Musée national des antiquités et des arts islamiques

Date de l’objet:

296-467 H / 909-1074 J.-C.

N° d’inventaire Musée:

II.S.275

Matériau(x) / Technique(s):

Plâtre local (timchent) sculpté.

Dimensions:

L. 50 cm, l. 28 cm, ép. 5,5 cm

Période / Dynastie:

Rostémides de Sédrata

Provenance:

Sédrata.

Description:

Fragment de frise en timchent (plâtre local) sculpté à décor épigraphique, géométrique et floral composé de deux registres séparés par trois cadres. Le premier cadre est formé de cercles troués répétés, les deux autres de filets plats séparés par un grènetis constitué d'une alternance de petits carrés et d'évidements. Le décor épigraphique, qui meuble le premier registre, consiste en une inscription en caractères coufiques du mot “baraka” (bénédiction), répété trois fois, le dernier étant incomplet. Dès le début de l'ère hégirienne, le mot “baraka” fut utilisé comme inscription sur des plats en céramique, des jarres, des ustensiles en cuivre, des éléments architecturaux, etc.

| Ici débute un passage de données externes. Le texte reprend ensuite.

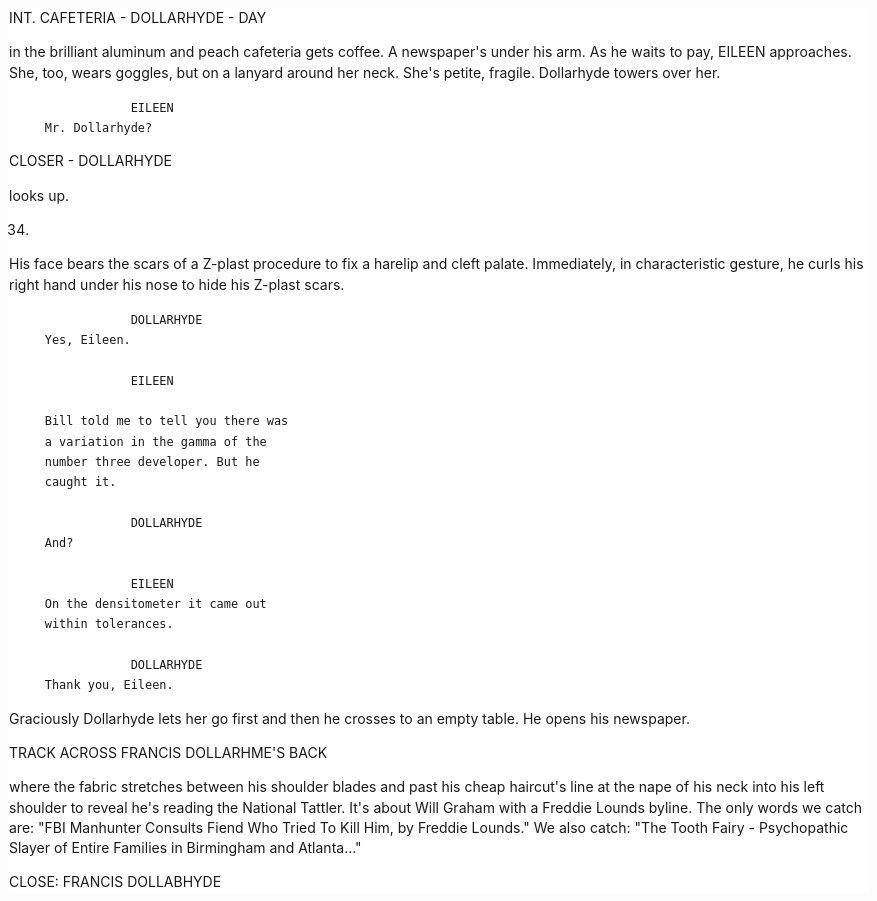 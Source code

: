 
INT. CAFETERIA - DOLLARHYDE - DAY

in the brilliant aluminum and peach cafeteria gets coffee.
A newspaper's under his arm. As he waits to pay, EILEEN
approaches. She, too, wears goggles, but on a lanyard around
her neck. She's petite, fragile. Dollarhyde towers over her.

                     EILEEN
         Mr. Dollarhyde?

CLOSER - DOLLARHYDE

looks up.


34.

His face bears the scars of a Z-plast procedure to fix a
harelip and cleft palate. Immediately, in characteristic
gesture, he curls his right hand under his nose to hide
his Z-plast scars.

                     DOLLARHYDE
         Yes, Eileen.

                     EILEEN

         Bill told me to tell you there was
         a variation in the gamma of the
         number three developer. But he
         caught it.

                     DOLLARHYDE
         And?

                     EILEEN
         On the densitometer it came out
         within tolerances.

                     DOLLARHYDE
         Thank you, Eileen.

Graciously Dollarhyde lets her go first and then he crosses
to an empty table. He opens his newspaper.


TRACK ACROSS FRANCIS DOLLARHME'S BACK

where the fabric stretches between his shoulder blades and
past his cheap haircut's line at the nape of his neck into
his left shoulder to reveal he's reading the National Tattler.
It's about Will Graham with a Freddie Lounds byline. The
only words we catch are: "FBI Manhunter Consults Fiend Who
Tried To Kill Him, by Freddie Lounds." We also catch: "The
Tooth Fairy - Psychopathic Slayer of Entire Families in
Birmingham and Atlanta..."


CLOSE: FRANCIS DOLLABHYDE
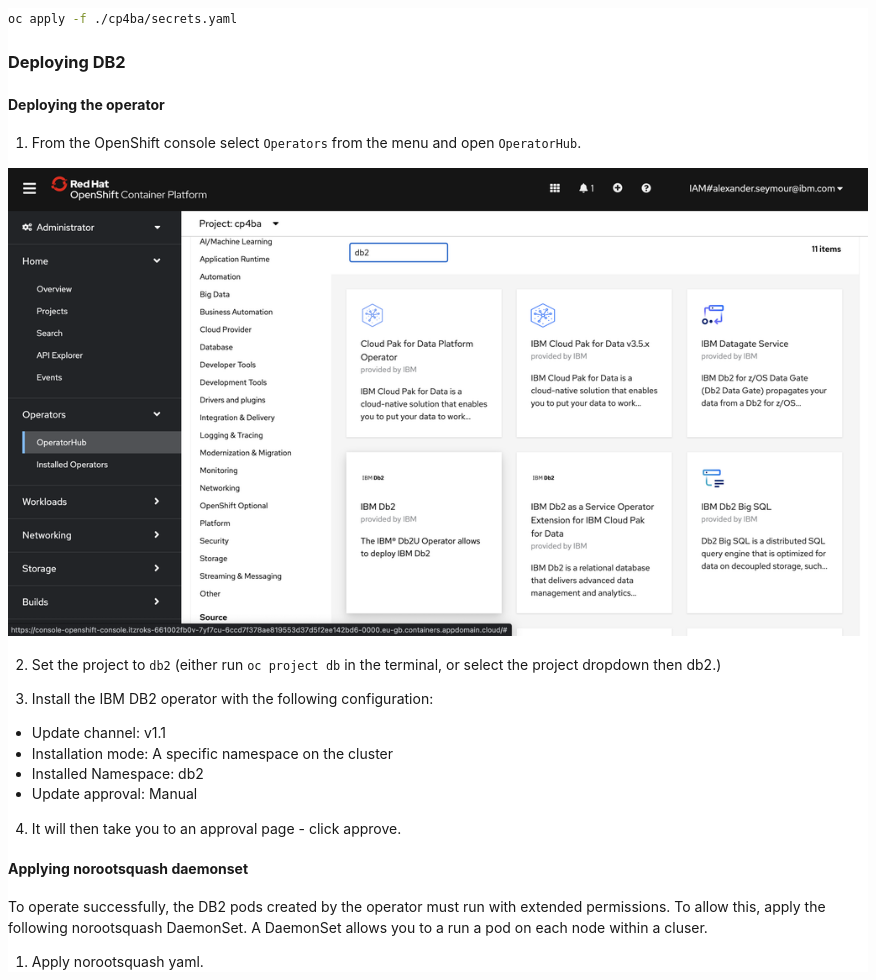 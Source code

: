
 ```bash
oc apply -f ./cp4ba/secrets.yaml
```

### Deploying DB2

#### Deploying the operator

1. From the OpenShift console select `Operators` from the menu and open `OperatorHub`.

![DB2 Operator](./screenshots/db2_operator.png)

2. Set the project to `db2` (either run `oc project db` in the terminal, or select the project dropdown then db2.)

3. Install the IBM DB2 operator with the following configuration:

- Update channel: v1.1
- Installation mode: A specific namespace on the cluster
- Installed Namespace: db2
- Update approval: Manual

4. It will then take you to an approval page - click approve.

#### Applying norootsquash daemonset

To operate successfully, the DB2 pods created by the operator must run with extended permissions. To allow this, apply the following norootsquash DaemonSet. A DaemonSet allows you to a run a pod on each node within a cluser.

1. Apply norootsquash yaml.
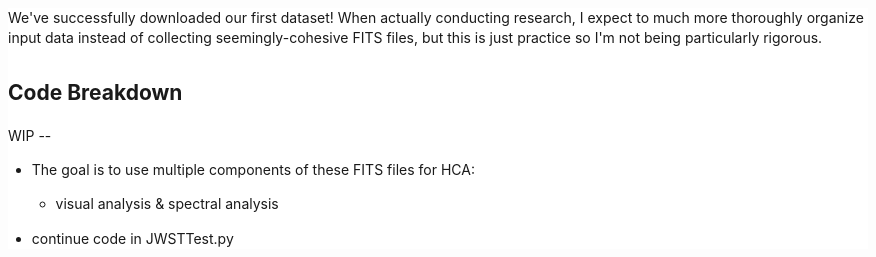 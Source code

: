We've successfully downloaded our first dataset! When actually conducting research, I expect to much more thoroughly organize input data instead of collecting seemingly-cohesive FITS files, but this is just practice so I'm not being particularly rigorous. 

## Code Breakdown

WIP --
- The goal is to use multiple components of these FITS files for HCA:
    - visual analysis & spectral analysis

 - continue code in JWSTTest.py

Le deuxième registre consiste en un réseau de losanges. En dessous apparaît un petit fragment de feuille lobée et stylisée, probablement partie d'un troisième registre à décor floral.

La sculpture était pratiquée à l'aide d'une lame en fer exécutée sur du timchent alors qu'il était encore mou. Selon H. Saladin, ce plâtre local élaboré à partir de la pierre calcaire propre à la région était “appliqué sur des murs en pisé ou en moellons”.

L'ornementation géométrique de ce panneau rappelle celle que les Romains et les Byzantins d'Afrique du Nord gravaient sur des reliquaires, des éléments architecturaux, des autels, etc.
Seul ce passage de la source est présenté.